* [Records for processing]
[Start of section]
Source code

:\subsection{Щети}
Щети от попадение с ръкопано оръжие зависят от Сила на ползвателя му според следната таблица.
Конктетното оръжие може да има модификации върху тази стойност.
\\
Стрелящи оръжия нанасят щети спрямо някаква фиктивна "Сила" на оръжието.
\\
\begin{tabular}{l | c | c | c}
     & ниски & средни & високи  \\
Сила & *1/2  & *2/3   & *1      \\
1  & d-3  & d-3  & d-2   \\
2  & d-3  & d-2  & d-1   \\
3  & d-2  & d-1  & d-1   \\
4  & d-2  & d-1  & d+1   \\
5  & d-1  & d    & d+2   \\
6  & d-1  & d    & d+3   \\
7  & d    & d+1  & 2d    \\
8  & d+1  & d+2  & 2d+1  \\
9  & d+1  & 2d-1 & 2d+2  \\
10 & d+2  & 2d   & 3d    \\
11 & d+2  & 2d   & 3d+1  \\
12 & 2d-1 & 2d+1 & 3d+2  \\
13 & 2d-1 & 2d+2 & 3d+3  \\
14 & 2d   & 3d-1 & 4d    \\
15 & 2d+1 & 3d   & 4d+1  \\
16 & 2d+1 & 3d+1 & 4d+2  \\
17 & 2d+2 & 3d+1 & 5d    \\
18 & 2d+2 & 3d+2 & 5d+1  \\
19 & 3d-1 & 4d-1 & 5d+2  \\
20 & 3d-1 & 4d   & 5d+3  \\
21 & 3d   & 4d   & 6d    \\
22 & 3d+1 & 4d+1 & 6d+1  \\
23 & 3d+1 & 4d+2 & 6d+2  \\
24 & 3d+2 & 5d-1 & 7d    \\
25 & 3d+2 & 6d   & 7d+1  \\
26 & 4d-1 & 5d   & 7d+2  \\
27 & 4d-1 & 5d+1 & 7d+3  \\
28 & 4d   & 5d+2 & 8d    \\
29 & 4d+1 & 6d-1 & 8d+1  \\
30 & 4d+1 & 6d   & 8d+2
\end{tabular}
[End of section]
* [About this exercise]
Leaving each word as it is, reproduce all the material.

* [Solution below]
Source code

:\subsection{Щети}
Щети от попадение с ръкопано оръжие зависят от Сила на ползвателя му според следната таблица.
Конктетното оръжие може да има модификации върху тази стойност.
\\
Стрелящи оръжия нанасят щети спрямо някаква фиктивна "Сила" на оръжието.
\\
\begin{tabular}{l | c | c | c}
     & ниски & средни & високи  \\
Сила & *1/2  & *2/3   & *1      \\
1  & d-3  & d-3  & d-2   \\
2  & d-3  & d-2  & d-1   \\
3  & d-2  & d-1  & d-1   \\
4  & d-2  & d-1  & d+1   \\
5  & d-1  & d    & d+2   \\
6  & d-1  & d    & d+3   \\
7  & d    & d+1  & 2d    \\
8  & d+1  & d+2  & 2d+1  \\
9  & d+1  & 2d-1 & 2d+2  \\
10 & d+2  & 2d   & 3d    \\
11 & d+2  & 2d   & 3d+1  \\
12 & 2d-1 & 2d+1 & 3d+2  \\
13 & 2d-1 & 2d+2 & 3d+3  \\
14 & 2d   & 3d-1 & 4d    \\
15 & 2d+1 & 3d   & 4d+1  \\
16 & 2d+1 & 3d+1 & 4d+2  \\
17 & 2d+2 & 3d+1 & 5d    \\
18 & 2d+2 & 3d+2 & 5d+1  \\
19 & 3d-1 & 4d-1 & 5d+2  \\
20 & 3d-1 & 4d   & 5d+3  \\
21 & 3d   & 4d   & 6d    \\
22 & 3d+1 & 4d+1 & 6d+1  \\
23 & 3d+1 & 4d+2 & 6d+2  \\
24 & 3d+2 & 5d-1 & 7d    \\
25 & 3d+2 & 6d   & 7d+1  \\
26 & 4d-1 & 5d   & 7d+2  \\
27 & 4d-1 & 5d+1 & 7d+3  \\
28 & 4d   & 5d+2 & 8d    \\
29 & 4d+1 & 6d-1 & 8d+1  \\
30 & 4d+1 & 6d   & 8d+2
\end{tabular}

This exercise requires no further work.